Uma cadeira pode guardar lembranças de encontros em família. Um relógio antigo pode representar a memória de um parente. Uma caixa de ferramentas pode simbolizar anos de trabalho.

Nesses casos, consertar um objeto significa preservar também parte da história da família.

Consertar objetos pode ser uma forma de demonstrar carinho?

A chamada Teoria do Apoio Instrumental sugere que algumas pessoas expressam afeto por meio de ações práticas, e não necessariamente com palavras.

Assim, trocar uma lâmpada, arrumar uma bicicleta ou reparar um móvel pode representar uma maneira silenciosa de cuidar das pessoas próximas.

A atividade também ajuda a aliviar o estresse?

Segundo a Teoria do Fluxo, proposta pelo psicólogo Mihaly Csikszentmihalyi, atividades que exigem concentração e envolvimento total podem proporcionar sensação de bem-estar.
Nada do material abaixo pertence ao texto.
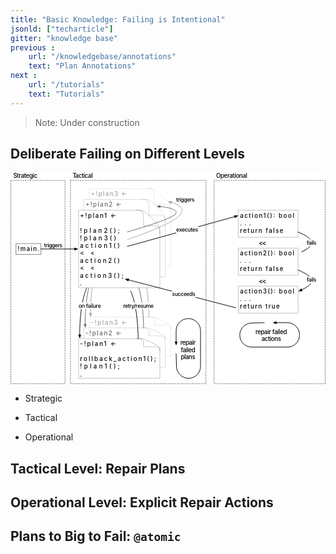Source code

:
 ```yaml
---
title: "Basic Knowledge: Failing is Intentional"
jsonld: ["techarticle"]
gitter: "knowledge base"
previous :
    url: "/knowledgebase/annotations"
    text: "Plan Annotations"
next :
    url: "/tutorials"
    text: "Tutorials"
---
```


> Note: Under construction

## Deliberate Failing on Different Levels


<svg xmlns="http://www.w3.org/2000/svg" viewBox="35 54 1046 703"><defs><marker orient="auto" overflow="visible" id="FilledArrow_Marker" viewBox="-1 -3 7 6" markerWidth="7" markerHeight="6" color="#a5a5a5"><path d="M4.8 0L0-1.8v3.6z" fill="currentColor" stroke="currentColor"/></marker><marker orient="auto" overflow="visible" id="FilledArrow_Marker_2" viewBox="-1 -3 7 6" markerWidth="7" markerHeight="6" color="#666"><path d="M4.8 0L0-1.8v3.6z" fill="currentColor" stroke="currentColor"/></marker><marker orient="auto" overflow="visible" id="FilledArrow_Marker_3" viewBox="-1 -3 7 6" markerWidth="7" markerHeight="6" color="#000"><path d="M4.8 0L0-1.8v3.6z" fill="currentColor" stroke="currentColor"/></marker></defs><g fill="none"><path fill="#fff" d="M0 0h1153v829H0z"/><path d="M234 81h450v675H234z" stroke="gray" stroke-linecap="round" stroke-linejoin="round" stroke-width="2" stroke-dasharray="4 4"/><path d="M495.04 534.994s-.23-54.869-9-102.994c-4.97-27.277-11.36-45.118-15.963-55.456" marker-end="url(#FilledArrow_Marker)" stroke="#a5a5a5" stroke-linecap="round" stroke-linejoin="round" stroke-width="2"/><path d="M711 81h369v675H711zM36 81h180v675H36z" stroke="gray" stroke-linecap="round" stroke-linejoin="round" stroke-width="2" stroke-dasharray="4 4"/><path d="M324 366.468s-11.439 24.118-17.955 72c-4.476 32.891-5.183 66.37-5.187 84.11" marker-end="url(#FilledArrow_Marker)" stroke="#a5a5a5" stroke-linecap="round" stroke-linejoin="round" stroke-width="2"/><path d="M306 402.468s-11.439 24.118-17.955 72c-4.476 32.891-5.183 66.37-5.187 84.11" marker-end="url(#FilledArrow_Marker_2)" stroke="#666" stroke-linecap="round" stroke-linejoin="round" stroke-width="2"/><path stroke="#000" stroke-linecap="round" stroke-linejoin="round" d="M54 290.825h82v36H54z"/><text transform="translate(59 296.325)" fill="#000"><tspan font-size="20" font-weight="500" x="0" y="20" textLength="72">!main.</tspan></text><path marker-end="url(#FilledArrow_Marker_3)" stroke="#000" stroke-linecap="round" stroke-linejoin="round" stroke-width="2" d="M136 308.837l112.1.034"/><text transform="translate(146.28 285.046)" fill="#000"><tspan font-size="18" font-weight="500" x=".008" y="17" textLength="60.984">triggers</tspan></text><path d="M567 573.577c0-12.442-3.429-13.981-28.477-26.295l-.264-.127c-25.18-12.442-25.443-12.442-51.284-12.442H297v131.343h270v-92.479z" fill="#fff"/><path d="M567 573.577c0-12.442-3.429-13.981-28.477-26.295l-.264-.127c-25.18-12.442-25.443-12.442-51.284-12.442H297v131.343h270v-92.479zm0-.64c0-11.802-.265-11.802-54.184-11.802 0-26.294 0-26.423-24.26-26.423" stroke="#a5a5a5" stroke-linecap="round" stroke-linejoin="round" stroke-width=".5"/><text transform="translate(302 539.712)" fill="#a5a5a5"><tspan font-size="20" font-weight="500" x="0" y="20" textLength="120">-!plan3 &lt;-</tspan></text><path d="M549 609.47c0-12.442-3.429-13.982-28.477-26.295l-.264-.128c-25.18-12.442-25.443-12.442-51.284-12.442H279V701.95h270v-92.48z" fill="#fff"/><path d="M549 609.47c0-12.442-3.429-13.982-28.477-26.295l-.264-.128c-25.18-12.442-25.443-12.442-51.284-12.442H279V701.95h270v-92.48zm0-.641c0-11.801-.265-11.801-54.184-11.801 0-26.294 0-26.423-24.26-26.423" stroke="#666" stroke-linecap="round" stroke-linejoin="round" stroke-width=".5"/><text transform="translate(284 575.605)" fill="#666"><tspan font-size="20" font-weight="500" x="0" y="20" textLength="120">-!plan2 &lt;-</tspan></text><path d="M531 645.57c0-12.442-3.429-13.981-28.477-26.295l-.264-.127c-25.18-12.442-25.443-12.442-51.284-12.442H261V738.05h270v-92.48z" fill="#fff"/><path d="M531 645.57c0-12.442-3.429-13.981-28.477-26.295l-.264-.127c-25.18-12.442-25.443-12.442-51.284-12.442H261V738.05h270v-92.48zm0-.64c0-11.802-.265-11.802-54.184-11.802 0-26.293 0-26.422-24.26-26.422" stroke="#000" stroke-linecap="round" stroke-linejoin="round" stroke-width=".5"/><text transform="translate(266 611.706)" fill="#000"><tspan font-size="20" font-weight="500" x="0" y="20" textLength="120">-!plan1 &lt;-</tspan> <tspan font-size="20" font-weight="500" x="0" y="70" textLength="252"> rollback_action1();</tspan> <tspan font-size="20" font-weight="500" x="0" y="95" textLength="132"> !plan1();</tspan> <tspan font-size="20" font-weight="500" x="0" y="120" textLength="12">.</tspan></text><path d="M477.04 570.994s-.23-54.869-9-102.994c-4.97-27.277-11.36-45.118-15.963-55.456" marker-end="url(#FilledArrow_Marker_2)" stroke="#666" stroke-linecap="round" stroke-linejoin="round" stroke-width="2"/><path d="M567 184.408c0-24.374-3.429-27.39-28.477-51.51l-.264-.25c-25.18-24.373-25.443-24.373-51.284-24.373H297v257.294h270V184.408z" fill="#fff"/><path d="M567 184.408c0-24.374-3.429-27.39-28.477-51.51l-.264-.25c-25.18-24.373-25.443-24.373-51.284-24.373H297v257.294h270V184.408zm0-1.256c0-23.118-.265-23.118-54.184-23.118 0-51.507 0-51.76-24.26-51.76" stroke="#a5a5a5" stroke-linecap="round" stroke-linejoin="round" stroke-width=".5"/><text transform="translate(302 113.275)" fill="#a5a5a5"><tspan font-size="20" font-weight="500" x="0" y="20" textLength="120">+!plan3 &lt;-</tspan></text><path d="M549 220.3c0-24.373-3.429-27.388-28.477-51.51l-.264-.25c-25.18-24.373-25.443-24.373-51.284-24.373H279v257.294h270v-181.16z" fill="#fff"/><path d="M549 220.3c0-24.373-3.429-27.388-28.477-51.51l-.264-.25c-25.18-24.373-25.443-24.373-51.284-24.373H279v257.294h270v-181.16zm0-1.255c0-23.118-.265-23.118-54.184-23.118 0-51.508 0-51.76-24.26-51.76" stroke="#666" stroke-linecap="round" stroke-linejoin="round" stroke-width=".5"/><text transform="translate(284 149.167)" fill="#666"><tspan font-size="20" font-weight="500" x="0" y="20" textLength="120">+!plan2 &lt;-</tspan></text><path d="M531 256.401c0-24.373-3.429-27.389-28.477-51.51l-.264-.25c-25.18-24.373-25.443-24.373-51.284-24.373H261v257.294h270v-181.16z" fill="#fff"/><path d="M531 256.401c0-24.373-3.429-27.389-28.477-51.51l-.264-.25c-25.18-24.373-25.443-24.373-51.284-24.373H261v257.294h270v-181.16zm0-1.255c0-23.118-.265-23.118-54.184-23.118 0-51.508 0-51.76-24.26-51.76" stroke="#000" stroke-linecap="round" stroke-linejoin="round" stroke-width=".5"/><text transform="translate(266 185.268)" fill="#000"><tspan font-size="20" font-weight="500" x="0" y="20" textLength="120">+!plan1 &lt;-</tspan> <tspan font-size="20" font-weight="500" x="0" y="70" textLength="132"> !plan2();</tspan> <tspan font-size="20" font-weight="500" x="0" y="95" textLength="120"> !plan3()</tspan> <tspan font-size="20" font-weight="500" x="0" y="120" textLength="132"> action1()</tspan> <tspan font-size="20" font-weight="500" x="0" y="145" textLength="48"> &lt;&lt;</tspan> <tspan font-size="20" font-weight="500" x="0" y="170" textLength="132"> action2()</tspan> <tspan font-size="20" font-weight="500" x="0" y="195" textLength="48"> &lt;&lt;</tspan> <tspan font-size="20" font-weight="500" x="0" y="220" textLength="144"> action3();</tspan> <tspan font-size="20" font-weight="500" x="0" y="245" textLength="12">.</tspan></text><path d="M287.955 437.9s-11.439 24.117-17.955 72c-4.476 32.89-5.183 66.37-5.187 84.11" marker-end="url(#FilledArrow_Marker_3)" stroke="#000" stroke-linecap="round" stroke-linejoin="round" stroke-width="2"/><path fill="#fff" d="M261 486.266h74v22h-74z"/><text transform="translate(261 486.514)" fill="#000"><tspan font-size="18" font-weight="500" x=".163" y="17" textLength="64.332">on failur</tspan> <tspan font-size="18" font-weight="500" x="64.171" y="17" textLength="9.666">e</tspan></text><path d="M459 606.994s-.23-54.869-9-102.994c-4.97-27.277-11.36-45.118-15.962-55.456M585 657l1.146 42.338c.589 21.762 18.474 39.058 40.243 38.917l.214-.001c21.8-.14 39.397-17.852 39.397-39.652V580c0-22.091-17.909-40-40-40h-1c-22.091 0-40 17.909-40 40v37.1" marker-end="url(#FilledArrow_Marker_3)" stroke="#000" stroke-linecap="round" stroke-linejoin="round" stroke-width="2"/><path fill="#fff" d="M594 603h61v81h-61z"/><text transform="translate(599 608.16)" fill="#000"><tspan font-size="20" font-weight="500" x=".13" y="19" textLength="6.66">r</tspan> <tspan font-size="20" font-weight="500" x="6.43" y="19" textLength="44.44">epair</tspan> <tspan font-size="20" font-weight="500" x="1.43" y="42.56" textLength="48.14">failed</tspan> <tspan font-size="20" font-weight="500" x="1.42" y="66.12" textLength="48.16">plans</tspan></text><path d="M423 252s156.9-42.602 162-63c2.589-10.354-22.073-18.634-53.324-21.172" marker-end="url(#FilledArrow_Marker_2)" stroke="#666" stroke-linecap="round" stroke-linejoin="round" stroke-width="2"/><path d="M423 277.173S587.702 224.179 603 189c7.13-16.397-9.234-28.279-33.647-34.918" marker-end="url(#FilledArrow_Marker)" stroke="#a5a5a5" stroke-linecap="round" stroke-linejoin="round" stroke-width="2"/><text transform="translate(585 135.248)" fill="#000"><tspan font-size="18" font-weight="500" x=".008" y="17" textLength="60.984">triggers</tspan></text><path fill="#fff" d="M408.858 486.266h102v22h-102z"/><text transform="translate(408.858 486.514)" fill="#000"><tspan font-size="18" font-weight="500" x=".321" y="17" textLength="5.994">r</tspan> <tspan font-size="18" font-weight="500" x="5.991" y="17" textLength="42.318">etry/r</tspan> <tspan font-size="18" font-weight="500" x="47.985" y="17" textLength="53.694">esume</tspan></text><text transform="translate(44 54.72)" fill="#000"><tspan font-size="20" font-weight="500" x=".32" y="19" textLength="80.36">Strategic</tspan></text><text transform="translate(240.5 54.72)" fill="#000"><tspan font-size="20" font-weight="500" x=".3" y="19" textLength="11.48">T</tspan> <tspan font-size="20" font-weight="500" x="9.56" y="19" textLength="58.14">actical</tspan></text><path marker-end="url(#FilledArrow_Marker_3)" stroke="#000" stroke-linecap="round" stroke-linejoin="round" stroke-width="2" d="M423 300.118l356.567-98.677"/><path fill="#fff" d="M792 180h198v90H792z"/><path stroke="gray" stroke-linecap="round" stroke-linejoin="round" d="M792 180h198v90H792z"/><text transform="translate(797 185)" fill="#000"><tspan font-size="20" font-weight="500" x="0" y="20" textLength="180">action1(): bool</tspan> <tspan font-size="20" font-weight="500" x="0" y="45" textLength="36">...</tspan> <tspan font-size="20" font-weight="500" x="0" y="70" textLength="144">return false</tspan></text><text transform="translate(858.5 275.5)" fill="#000"><tspan font-size="22" font-weight="500" x=".3" y="22" textLength="26.4">&lt;&lt;</tspan></text><path fill="#fff" d="M792 306h198v90H792z"/><path stroke="gray" stroke-linecap="round" stroke-linejoin="round" d="M792 306h198v90H792z"/><text transform="translate(797 311)" fill="#000"><tspan font-size="20" font-weight="500" x="0" y="20" textLength="180">action2(): bool</tspan> <tspan font-size="20" font-weight="500" x="0" y="45" textLength="36">...</tspan> <tspan font-size="20" font-weight="500" x="0" y="70" textLength="144">return false</tspan></text><text transform="translate(858.5 401.5)" fill="#000"><tspan font-size="22" font-weight="500" x=".3" y="22" textLength="26.4">&lt;&lt;</tspan></text><path fill="#fff" d="M792 432h198v90H792z"/><path stroke="gray" stroke-linecap="round" stroke-linejoin="round" d="M792 432h198v90H792z"/><text transform="translate(797 437)" fill="#000"><tspan font-size="20" font-weight="500" x="0" y="20" textLength="180">action3(): bool</tspan> <tspan font-size="20" font-weight="500" x="0" y="45" textLength="36">...</tspan> <tspan font-size="20" font-weight="500" x="0" y="70" textLength="132">return true</tspan></text><path d="M990 252.603c25.05 9.986 45 22.11 45 35.397 0 11.107-13.941 21.401-33.148 30.314M990 378.786c25.05 10.032 45 22.193 45 35.48 0 11.104-13.935 21.37-33.135 30.246" marker-end="url(#FilledArrow_Marker_3)" stroke="#000" stroke-linecap="round" stroke-linejoin="round" stroke-width="2"/><path fill="#fff" d="M1018 277h34v22h-34z"/><text transform="translate(1019 277.248)" fill="#000"><tspan font-size="18" font-weight="500" x=".007" y="17" textLength="31.986">fails</tspan></text><path fill="#fff" d="M1017.769 400.785h34v22h-34z"/><text transform="translate(1018.77 401.033)" fill="#000"><tspan font-size="18" font-weight="500" x=".007" y="17" textLength="31.986">fails</tspan></text><text transform="translate(717.5 54.72)" fill="#000"><tspan font-size="20" font-weight="500" x=".14" y="19" textLength="103.72">Operational</tspan></text><path d="M877.628 553.628l-42.338 1.146c-21.762.589-39.058 18.474-38.917 40.243l.001.214c.14 21.8 17.852 39.397 39.652 39.397h118.602c22.091 0 40-17.909 40-40v-1c0-22.091-17.909-40-40-40h-37.1" marker-end="url(#FilledArrow_Marker_3)" stroke="#000" stroke-linecap="round" stroke-linejoin="round" stroke-width="2"/><path fill="#fff" d="M839 567h124v58H839z"/><text transform="translate(844 572.44)" fill="#000"><tspan font-size="20" font-weight="500" x="4.78" y="19" textLength="6.66">r</tspan> <tspan font-size="20" font-weight="500" x="11.08" y="19" textLength="98.14">epair failed</tspan> <tspan font-size="20" font-weight="500" x="24.59" y="42.56" textLength="64.82">actions</tspan></text><path fill="#fff" d="M585.001 234.184h73v22h-73z"/><text transform="translate(585.001 234.432)" fill="#000"><tspan font-size="18" font-weight="500" x=".167" y="17" textLength="72.666">executes</tspan></text><path marker-end="url(#FilledArrow_Marker_3)" stroke="#000" stroke-linecap="round" stroke-linejoin="round" stroke-width="2" d="M783 504l-356.515-92.638"/><path fill="#fff" d="M571.41 448.154h78v22h-78z"/><text transform="translate(571.41 448.402)" fill="#000"><tspan font-size="18" font-weight="500" x=".327" y="17" textLength="77.346">succeeds</tspan></text></g></svg>

* Strategic

* Tactical

* Operational


## Tactical Level: Repair Plans


## Operational Level: Explicit Repair Actions
 

## Plans to Big to Fail: `@atomic`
Consertar um objeto costuma exigir atenção, coordenação, raciocínio e resolução de problemas, fatores que podem transformar a tarefa em um momento de relaxamento e redução do estresse.

Para especialistas, em uma época marcada pelo consumo e pela substituição rápida de produtos, o hábito de reparar objetos nem sempre está ligado à economia. Em muitos casos, ele representa uma forma de preservar memórias, manter um senso de propósito e demonstrar cuidado com a família por meio de atitudes do dia a dia.